Captain Arthur "Robbie" Burns DSO OBE QPM CPM (1917–2008) was awarded the DSO for his service during the Second World War fighting in Italy in 1944, and later had a distinguished career in the British Colonial Office and the English police. He served throughout the Italian campaign as a subaltern and later as a captain. He was wounded twice, fighting in the Anzio beachhead. He was later posted to the Middle East. In 1946, after serving in the British Palestine Mandate, he returned to the police service in his native Derbyshire.


Arthur Burns was born on 18 November 1917 at Darley Abbey, Derbyshire, and educated at Kedleston Road School, where he was the school swimming champion. He played soccer for Derby Boys and rugby for Derby Rugby Football Club, before going to the local technical college.

Police background[edit]

Burns joined the police in 1939, continuing a family tradition which had been started by his great-grandfather in 1840. After two years, during the Second World War, he volunteered for service in the British Army, being commissioned as an officer, becoming a 2nd lieutenant, and did his training in Scotland, where he acquired the nickname "Robbie". The family tradition ended when his daughter, Lynne Burns, retired from the Police Force, as a Ch Insp in the Derbyshire Constabulary in 1996.

Military Service[edit]

Burns enlisted in 1942, initially into the Green Howards. On completion of his officer training he was commissioned into the 1st Battalion, Duke of Wellington's Regiment (1DWR). The battalion was part of the 3rd Infantry Brigade, alongside 2nd Sherwood Foresters and 1st King's Shropshire Light Infantry, part of the 1st Infantry Division.

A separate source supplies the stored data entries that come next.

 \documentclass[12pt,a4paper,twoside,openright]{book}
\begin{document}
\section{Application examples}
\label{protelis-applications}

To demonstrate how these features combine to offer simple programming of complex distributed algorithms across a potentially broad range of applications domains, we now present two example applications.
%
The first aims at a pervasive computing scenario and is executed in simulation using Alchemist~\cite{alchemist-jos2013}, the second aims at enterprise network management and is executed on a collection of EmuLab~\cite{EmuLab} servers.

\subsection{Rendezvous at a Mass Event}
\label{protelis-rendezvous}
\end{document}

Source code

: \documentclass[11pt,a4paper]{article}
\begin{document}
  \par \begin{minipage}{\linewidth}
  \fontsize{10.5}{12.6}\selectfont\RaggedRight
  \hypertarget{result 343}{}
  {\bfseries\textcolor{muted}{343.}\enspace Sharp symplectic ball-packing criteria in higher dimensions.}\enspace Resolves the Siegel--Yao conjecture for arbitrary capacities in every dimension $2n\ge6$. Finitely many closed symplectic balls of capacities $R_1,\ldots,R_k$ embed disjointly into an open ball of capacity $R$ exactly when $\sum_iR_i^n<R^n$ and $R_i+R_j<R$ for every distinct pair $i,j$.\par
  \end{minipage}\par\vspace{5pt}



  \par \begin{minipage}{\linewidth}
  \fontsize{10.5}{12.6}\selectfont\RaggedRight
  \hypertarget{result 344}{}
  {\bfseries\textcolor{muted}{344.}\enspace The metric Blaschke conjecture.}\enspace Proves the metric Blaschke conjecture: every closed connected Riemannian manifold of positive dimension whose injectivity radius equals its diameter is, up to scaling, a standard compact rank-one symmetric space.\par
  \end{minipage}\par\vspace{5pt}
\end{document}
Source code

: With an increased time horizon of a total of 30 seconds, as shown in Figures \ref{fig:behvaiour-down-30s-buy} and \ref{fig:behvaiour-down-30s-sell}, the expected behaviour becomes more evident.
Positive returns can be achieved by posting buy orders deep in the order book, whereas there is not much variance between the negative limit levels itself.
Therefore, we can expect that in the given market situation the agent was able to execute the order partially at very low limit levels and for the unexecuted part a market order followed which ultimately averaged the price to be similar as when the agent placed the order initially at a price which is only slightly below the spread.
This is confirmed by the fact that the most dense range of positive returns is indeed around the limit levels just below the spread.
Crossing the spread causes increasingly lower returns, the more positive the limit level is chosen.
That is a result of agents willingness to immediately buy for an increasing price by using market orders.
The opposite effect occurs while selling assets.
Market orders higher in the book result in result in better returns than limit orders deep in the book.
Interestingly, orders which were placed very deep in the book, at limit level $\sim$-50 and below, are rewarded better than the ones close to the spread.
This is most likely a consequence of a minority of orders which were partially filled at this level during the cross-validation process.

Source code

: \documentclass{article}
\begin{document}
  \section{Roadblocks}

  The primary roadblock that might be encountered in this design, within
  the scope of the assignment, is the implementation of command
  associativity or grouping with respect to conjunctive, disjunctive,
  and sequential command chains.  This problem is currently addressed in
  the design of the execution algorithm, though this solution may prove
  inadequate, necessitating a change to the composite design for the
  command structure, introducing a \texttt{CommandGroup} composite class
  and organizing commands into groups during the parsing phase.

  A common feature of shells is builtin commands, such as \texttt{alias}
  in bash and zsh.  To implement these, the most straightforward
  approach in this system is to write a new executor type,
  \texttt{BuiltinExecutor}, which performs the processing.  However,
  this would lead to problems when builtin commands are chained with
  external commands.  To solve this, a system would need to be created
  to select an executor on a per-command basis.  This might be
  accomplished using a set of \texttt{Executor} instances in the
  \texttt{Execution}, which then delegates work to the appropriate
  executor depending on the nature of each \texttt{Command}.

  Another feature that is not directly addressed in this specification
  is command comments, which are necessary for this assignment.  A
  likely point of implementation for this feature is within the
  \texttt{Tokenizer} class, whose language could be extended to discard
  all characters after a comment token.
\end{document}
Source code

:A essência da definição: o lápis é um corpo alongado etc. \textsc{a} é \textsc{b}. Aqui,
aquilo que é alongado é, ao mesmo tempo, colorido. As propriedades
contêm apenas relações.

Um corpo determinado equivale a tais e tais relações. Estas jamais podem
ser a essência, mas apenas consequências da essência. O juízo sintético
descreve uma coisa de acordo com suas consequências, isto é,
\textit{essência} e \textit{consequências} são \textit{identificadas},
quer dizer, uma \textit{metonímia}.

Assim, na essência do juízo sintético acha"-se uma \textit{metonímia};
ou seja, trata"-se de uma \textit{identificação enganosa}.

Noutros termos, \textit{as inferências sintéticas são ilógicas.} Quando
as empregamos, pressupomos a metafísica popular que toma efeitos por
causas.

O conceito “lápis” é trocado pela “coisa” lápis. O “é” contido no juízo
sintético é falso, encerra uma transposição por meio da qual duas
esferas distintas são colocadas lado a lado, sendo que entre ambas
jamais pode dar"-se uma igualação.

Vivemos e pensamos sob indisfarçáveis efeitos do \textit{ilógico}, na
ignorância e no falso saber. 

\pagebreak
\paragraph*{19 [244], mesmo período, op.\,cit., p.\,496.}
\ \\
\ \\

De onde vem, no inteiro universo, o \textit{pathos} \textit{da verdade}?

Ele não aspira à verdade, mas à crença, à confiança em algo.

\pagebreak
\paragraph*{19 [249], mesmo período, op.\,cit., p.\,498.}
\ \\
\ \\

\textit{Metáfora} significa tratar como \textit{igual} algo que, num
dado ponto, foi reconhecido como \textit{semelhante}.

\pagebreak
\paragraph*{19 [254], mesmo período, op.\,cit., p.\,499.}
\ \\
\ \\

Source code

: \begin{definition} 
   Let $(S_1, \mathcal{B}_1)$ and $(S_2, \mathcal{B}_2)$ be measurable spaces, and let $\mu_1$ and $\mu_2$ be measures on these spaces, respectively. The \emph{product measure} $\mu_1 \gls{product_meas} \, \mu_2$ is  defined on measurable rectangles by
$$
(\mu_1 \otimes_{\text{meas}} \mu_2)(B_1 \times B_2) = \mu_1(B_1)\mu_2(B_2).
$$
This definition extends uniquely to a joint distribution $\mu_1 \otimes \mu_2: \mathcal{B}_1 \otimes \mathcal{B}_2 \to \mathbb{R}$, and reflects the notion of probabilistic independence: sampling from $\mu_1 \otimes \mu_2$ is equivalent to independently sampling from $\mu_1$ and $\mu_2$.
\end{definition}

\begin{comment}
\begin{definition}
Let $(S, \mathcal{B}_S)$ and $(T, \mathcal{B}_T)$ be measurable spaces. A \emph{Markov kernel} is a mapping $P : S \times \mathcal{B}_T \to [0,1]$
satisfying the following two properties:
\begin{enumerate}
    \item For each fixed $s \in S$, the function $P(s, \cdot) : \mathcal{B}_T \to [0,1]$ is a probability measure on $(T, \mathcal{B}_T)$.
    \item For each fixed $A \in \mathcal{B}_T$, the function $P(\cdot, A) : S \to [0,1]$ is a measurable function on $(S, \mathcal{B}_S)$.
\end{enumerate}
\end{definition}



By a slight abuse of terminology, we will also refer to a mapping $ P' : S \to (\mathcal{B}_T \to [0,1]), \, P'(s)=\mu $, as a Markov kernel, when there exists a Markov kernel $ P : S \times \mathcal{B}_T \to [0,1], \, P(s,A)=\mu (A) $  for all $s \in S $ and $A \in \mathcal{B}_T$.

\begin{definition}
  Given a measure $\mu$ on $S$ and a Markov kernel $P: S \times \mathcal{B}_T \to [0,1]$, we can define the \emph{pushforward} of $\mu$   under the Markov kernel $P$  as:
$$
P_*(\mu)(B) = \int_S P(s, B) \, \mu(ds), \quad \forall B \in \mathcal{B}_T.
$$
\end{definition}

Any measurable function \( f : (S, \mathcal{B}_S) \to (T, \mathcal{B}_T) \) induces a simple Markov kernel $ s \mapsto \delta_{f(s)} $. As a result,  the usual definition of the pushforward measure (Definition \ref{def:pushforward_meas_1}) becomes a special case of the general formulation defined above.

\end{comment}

DSO Medal - Italy 1944[edit]

Memorial Plaque on summit of Monte Cece (Monte Ceco), near Palazzuolo sul Senio

In October 1944 the 1st Battalion, Duke of Wellington's Regiment was ordered to attack 'Monte Ceco' (Monte Cece), near Palazzuolo sul Senio, north-east of Florence after two repulsed attacks by the 2nd Foresters and the 1st KSLI. The mountain was strategically important having total command of 'Arrow Route', which was an important route north for the Allied advance.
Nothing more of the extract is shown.